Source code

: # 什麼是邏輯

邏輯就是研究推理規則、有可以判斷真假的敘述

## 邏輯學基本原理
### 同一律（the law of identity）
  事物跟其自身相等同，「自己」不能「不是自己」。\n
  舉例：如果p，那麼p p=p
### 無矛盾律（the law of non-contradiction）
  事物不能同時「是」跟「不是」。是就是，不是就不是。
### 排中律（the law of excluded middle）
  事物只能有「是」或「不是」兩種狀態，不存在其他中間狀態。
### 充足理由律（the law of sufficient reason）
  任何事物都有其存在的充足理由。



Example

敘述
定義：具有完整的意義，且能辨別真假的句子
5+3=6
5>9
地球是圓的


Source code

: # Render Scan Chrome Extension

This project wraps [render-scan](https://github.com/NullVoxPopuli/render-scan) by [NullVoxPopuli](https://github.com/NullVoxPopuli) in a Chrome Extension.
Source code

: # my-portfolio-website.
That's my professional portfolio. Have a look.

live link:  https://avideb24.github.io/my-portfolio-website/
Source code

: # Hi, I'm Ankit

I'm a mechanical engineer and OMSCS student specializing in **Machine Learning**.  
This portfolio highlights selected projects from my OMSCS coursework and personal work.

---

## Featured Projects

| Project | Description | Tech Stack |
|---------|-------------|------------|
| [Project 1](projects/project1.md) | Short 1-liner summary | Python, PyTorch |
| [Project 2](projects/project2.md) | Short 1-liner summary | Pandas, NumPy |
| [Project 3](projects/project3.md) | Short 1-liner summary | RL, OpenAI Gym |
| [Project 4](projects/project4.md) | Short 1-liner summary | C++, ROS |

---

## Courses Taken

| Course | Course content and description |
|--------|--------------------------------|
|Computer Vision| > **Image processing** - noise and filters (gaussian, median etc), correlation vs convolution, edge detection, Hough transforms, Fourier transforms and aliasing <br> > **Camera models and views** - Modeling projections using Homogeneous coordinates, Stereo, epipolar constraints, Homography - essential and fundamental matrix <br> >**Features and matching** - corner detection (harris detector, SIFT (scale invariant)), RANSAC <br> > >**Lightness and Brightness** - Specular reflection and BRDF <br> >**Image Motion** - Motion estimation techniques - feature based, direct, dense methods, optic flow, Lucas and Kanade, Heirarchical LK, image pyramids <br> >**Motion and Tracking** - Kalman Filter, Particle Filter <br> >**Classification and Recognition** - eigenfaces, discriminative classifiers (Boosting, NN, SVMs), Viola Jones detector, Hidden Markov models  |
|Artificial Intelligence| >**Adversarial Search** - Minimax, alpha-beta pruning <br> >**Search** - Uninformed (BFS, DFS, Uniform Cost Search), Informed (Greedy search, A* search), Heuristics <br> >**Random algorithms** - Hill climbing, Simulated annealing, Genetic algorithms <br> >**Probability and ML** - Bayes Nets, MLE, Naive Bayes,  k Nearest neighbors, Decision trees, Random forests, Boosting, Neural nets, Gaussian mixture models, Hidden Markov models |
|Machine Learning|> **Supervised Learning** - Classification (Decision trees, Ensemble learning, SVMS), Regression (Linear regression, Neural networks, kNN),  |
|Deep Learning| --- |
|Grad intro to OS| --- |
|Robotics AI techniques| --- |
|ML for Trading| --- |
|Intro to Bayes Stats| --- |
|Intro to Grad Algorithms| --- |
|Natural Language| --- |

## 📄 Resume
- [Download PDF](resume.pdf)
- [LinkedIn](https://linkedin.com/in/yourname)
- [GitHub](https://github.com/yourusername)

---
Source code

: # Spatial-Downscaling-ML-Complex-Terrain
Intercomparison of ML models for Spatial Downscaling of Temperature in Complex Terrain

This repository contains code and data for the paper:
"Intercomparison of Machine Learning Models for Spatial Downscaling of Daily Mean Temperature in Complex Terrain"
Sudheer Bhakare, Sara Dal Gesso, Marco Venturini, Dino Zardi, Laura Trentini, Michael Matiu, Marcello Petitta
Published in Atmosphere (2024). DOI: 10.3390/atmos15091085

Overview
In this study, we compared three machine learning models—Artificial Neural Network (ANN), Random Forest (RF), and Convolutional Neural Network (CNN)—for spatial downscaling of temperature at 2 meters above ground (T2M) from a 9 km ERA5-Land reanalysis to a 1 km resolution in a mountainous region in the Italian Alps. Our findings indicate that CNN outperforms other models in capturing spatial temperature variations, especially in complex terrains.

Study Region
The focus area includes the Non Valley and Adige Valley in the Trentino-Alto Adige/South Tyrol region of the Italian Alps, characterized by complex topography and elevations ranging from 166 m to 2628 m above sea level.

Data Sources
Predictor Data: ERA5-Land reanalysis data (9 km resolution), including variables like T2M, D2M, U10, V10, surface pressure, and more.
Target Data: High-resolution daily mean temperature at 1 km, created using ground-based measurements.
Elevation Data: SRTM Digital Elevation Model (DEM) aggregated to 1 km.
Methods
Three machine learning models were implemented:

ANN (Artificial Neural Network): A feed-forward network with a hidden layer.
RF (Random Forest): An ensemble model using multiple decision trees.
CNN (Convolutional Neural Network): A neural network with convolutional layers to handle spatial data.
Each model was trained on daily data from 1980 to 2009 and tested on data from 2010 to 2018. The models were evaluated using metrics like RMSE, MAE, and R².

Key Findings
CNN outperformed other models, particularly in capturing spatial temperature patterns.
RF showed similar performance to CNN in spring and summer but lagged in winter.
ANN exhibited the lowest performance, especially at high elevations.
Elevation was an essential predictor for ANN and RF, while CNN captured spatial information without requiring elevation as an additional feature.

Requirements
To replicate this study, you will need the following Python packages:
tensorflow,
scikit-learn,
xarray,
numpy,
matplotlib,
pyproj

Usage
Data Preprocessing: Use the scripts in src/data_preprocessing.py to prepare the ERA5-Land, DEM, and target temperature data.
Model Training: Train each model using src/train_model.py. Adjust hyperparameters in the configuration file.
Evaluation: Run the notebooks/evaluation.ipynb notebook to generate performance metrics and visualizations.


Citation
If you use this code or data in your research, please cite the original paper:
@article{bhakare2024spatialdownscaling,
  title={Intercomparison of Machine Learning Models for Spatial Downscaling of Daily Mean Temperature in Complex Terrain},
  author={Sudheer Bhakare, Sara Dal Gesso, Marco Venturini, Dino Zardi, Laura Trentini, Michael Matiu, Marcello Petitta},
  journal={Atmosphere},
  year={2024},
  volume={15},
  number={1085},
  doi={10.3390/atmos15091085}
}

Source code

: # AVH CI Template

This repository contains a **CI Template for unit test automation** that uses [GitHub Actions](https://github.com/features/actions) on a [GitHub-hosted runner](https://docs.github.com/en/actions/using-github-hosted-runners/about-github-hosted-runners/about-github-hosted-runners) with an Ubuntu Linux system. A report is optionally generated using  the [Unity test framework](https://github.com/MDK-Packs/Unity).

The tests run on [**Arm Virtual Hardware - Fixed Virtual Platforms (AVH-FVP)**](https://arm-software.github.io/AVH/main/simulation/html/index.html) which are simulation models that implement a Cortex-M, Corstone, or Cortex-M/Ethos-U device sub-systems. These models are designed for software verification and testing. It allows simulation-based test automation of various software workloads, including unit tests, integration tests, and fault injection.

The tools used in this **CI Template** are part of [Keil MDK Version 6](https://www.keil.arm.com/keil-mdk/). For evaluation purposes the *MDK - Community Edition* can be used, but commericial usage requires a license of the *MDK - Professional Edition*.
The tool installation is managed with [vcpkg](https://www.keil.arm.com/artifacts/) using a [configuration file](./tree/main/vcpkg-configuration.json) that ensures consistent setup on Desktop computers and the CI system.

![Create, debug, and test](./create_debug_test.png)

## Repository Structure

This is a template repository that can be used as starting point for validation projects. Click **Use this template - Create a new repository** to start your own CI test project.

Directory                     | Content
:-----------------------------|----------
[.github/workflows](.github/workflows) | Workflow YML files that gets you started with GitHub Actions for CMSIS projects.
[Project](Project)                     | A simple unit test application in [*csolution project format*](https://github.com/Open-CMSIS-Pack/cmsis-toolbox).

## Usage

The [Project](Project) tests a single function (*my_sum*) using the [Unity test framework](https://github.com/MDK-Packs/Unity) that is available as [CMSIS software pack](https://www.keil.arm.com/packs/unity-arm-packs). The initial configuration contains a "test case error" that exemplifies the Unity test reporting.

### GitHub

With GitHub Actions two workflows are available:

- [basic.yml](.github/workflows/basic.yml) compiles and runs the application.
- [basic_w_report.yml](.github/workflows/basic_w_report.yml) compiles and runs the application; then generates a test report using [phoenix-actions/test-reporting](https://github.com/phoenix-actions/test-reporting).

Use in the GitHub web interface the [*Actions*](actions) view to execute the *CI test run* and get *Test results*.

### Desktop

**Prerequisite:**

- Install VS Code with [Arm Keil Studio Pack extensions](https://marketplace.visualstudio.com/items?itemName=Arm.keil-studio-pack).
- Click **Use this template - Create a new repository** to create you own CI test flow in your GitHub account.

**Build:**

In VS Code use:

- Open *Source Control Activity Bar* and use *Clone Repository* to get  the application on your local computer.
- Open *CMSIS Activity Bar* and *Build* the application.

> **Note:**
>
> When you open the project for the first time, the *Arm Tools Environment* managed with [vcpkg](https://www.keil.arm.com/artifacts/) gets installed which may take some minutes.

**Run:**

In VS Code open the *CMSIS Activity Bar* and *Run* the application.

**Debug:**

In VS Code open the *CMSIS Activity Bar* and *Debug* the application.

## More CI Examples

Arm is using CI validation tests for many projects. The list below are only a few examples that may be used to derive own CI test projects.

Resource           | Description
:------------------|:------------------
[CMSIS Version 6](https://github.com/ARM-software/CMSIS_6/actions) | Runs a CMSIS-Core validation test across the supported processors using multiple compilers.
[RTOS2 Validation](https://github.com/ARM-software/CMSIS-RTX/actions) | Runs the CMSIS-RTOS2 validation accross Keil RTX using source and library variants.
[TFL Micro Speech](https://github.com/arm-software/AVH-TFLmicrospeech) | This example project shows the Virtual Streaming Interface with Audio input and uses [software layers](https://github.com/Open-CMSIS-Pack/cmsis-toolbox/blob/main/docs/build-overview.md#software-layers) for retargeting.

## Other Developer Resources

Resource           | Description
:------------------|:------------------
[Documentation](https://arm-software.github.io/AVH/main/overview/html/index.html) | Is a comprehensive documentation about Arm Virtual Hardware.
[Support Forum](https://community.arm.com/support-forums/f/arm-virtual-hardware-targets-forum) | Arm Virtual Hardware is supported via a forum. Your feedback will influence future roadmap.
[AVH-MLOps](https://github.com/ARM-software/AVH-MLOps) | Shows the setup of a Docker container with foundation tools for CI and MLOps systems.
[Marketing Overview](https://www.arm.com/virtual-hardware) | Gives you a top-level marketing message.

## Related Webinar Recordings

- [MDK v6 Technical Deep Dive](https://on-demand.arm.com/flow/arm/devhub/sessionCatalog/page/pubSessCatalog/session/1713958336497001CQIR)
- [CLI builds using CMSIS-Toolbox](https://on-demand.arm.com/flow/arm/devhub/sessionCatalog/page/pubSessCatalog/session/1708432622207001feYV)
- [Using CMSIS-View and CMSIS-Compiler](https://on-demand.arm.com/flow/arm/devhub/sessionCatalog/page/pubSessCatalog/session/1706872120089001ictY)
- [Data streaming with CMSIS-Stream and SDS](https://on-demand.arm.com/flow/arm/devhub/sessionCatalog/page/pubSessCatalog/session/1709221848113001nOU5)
——
## TASK GOAL:
The listing above holds a line with "事物只能有「是」或「不是」兩種狀態，不存在其他中間狀態。" and a line with "## Featured Projects". Print the stretch from the first through the second, exactly and alone.

## RESPONSE AREA:
  事物只能有「是」或「不是」兩種狀態，不存在其他中間狀態。
### 充足理由律（the law of sufficient reason）
  任何事物都有其存在的充足理由。



Example

敘述
定義：具有完整的意義，且能辨別真假的句子
5+3=6
5>9
地球是圓的


Source code

: # Render Scan Chrome Extension

This project wraps [render-scan](https://github.com/NullVoxPopuli/render-scan) by [NullVoxPopuli](https://github.com/NullVoxPopuli) in a Chrome Extension.
Source code

: # my-portfolio-website.
That's my professional portfolio. Have a look.

live link:  https://avideb24.github.io/my-portfolio-website/
Source code

: # Hi, I'm Ankit

I'm a mechanical engineer and OMSCS student specializing in **Machine Learning**.  
This portfolio highlights selected projects from my OMSCS coursework and personal work.

---

## Featured Projects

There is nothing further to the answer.